----- DATASET EXTRACT -----
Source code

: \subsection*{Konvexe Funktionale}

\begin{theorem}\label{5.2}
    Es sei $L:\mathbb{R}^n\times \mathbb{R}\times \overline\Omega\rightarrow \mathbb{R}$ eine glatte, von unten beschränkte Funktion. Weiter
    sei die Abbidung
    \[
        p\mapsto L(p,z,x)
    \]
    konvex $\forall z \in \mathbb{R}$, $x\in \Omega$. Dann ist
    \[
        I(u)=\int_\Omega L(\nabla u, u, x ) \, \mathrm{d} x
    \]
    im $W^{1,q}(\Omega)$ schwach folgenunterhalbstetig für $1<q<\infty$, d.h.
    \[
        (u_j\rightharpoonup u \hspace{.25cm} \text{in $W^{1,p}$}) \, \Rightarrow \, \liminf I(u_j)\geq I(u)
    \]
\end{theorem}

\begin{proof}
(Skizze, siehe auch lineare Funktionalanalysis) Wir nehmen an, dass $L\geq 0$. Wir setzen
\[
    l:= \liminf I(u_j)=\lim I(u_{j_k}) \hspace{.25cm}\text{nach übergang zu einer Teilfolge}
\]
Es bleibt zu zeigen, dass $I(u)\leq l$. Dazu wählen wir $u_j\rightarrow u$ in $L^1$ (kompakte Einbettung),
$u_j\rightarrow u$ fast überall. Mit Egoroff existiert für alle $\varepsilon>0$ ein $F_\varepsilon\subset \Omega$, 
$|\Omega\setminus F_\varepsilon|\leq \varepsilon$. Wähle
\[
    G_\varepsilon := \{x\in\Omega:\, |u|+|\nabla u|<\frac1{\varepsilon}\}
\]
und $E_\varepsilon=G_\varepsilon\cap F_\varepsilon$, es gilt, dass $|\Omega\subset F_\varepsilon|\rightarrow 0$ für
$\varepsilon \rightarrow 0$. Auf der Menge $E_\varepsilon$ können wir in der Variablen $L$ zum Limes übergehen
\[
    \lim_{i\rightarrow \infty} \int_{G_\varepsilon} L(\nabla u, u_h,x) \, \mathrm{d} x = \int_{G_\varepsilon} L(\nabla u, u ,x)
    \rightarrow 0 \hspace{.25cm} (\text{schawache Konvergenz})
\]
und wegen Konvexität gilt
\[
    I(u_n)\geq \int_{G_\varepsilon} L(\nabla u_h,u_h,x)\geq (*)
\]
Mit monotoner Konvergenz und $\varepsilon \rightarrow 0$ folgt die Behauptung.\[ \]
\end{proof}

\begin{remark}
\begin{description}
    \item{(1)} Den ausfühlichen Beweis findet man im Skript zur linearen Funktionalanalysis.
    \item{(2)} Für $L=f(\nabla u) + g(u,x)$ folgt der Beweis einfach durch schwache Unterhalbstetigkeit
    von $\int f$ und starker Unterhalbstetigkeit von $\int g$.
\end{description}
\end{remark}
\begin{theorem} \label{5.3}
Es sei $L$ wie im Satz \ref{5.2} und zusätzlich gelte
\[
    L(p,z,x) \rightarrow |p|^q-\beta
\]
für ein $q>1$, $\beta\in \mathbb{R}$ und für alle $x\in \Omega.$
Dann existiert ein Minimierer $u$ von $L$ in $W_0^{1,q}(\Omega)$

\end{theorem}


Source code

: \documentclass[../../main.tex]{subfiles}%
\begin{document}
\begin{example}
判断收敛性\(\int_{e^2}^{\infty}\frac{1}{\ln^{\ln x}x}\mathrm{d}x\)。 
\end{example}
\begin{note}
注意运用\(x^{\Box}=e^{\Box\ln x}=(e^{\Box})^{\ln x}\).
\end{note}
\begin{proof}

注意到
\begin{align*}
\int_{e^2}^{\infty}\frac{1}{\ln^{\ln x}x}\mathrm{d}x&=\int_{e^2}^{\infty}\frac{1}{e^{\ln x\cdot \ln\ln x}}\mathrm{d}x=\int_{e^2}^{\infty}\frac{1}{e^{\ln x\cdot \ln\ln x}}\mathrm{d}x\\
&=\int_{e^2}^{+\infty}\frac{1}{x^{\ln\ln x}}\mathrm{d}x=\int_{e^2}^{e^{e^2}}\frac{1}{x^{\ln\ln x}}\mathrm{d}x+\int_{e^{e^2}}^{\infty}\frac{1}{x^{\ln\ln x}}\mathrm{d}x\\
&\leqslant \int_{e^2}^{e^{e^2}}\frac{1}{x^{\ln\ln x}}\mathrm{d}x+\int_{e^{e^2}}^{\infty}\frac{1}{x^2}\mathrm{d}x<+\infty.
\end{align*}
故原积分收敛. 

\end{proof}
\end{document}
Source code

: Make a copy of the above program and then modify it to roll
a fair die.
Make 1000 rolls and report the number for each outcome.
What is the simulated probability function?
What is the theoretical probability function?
-----
# PROBLEM REQUIREMENTS:
Reproduce every line of the material above that has the string "What".

# EXERCISE RESULT:
What is the simulated probability function?
What is the theoretical probability function?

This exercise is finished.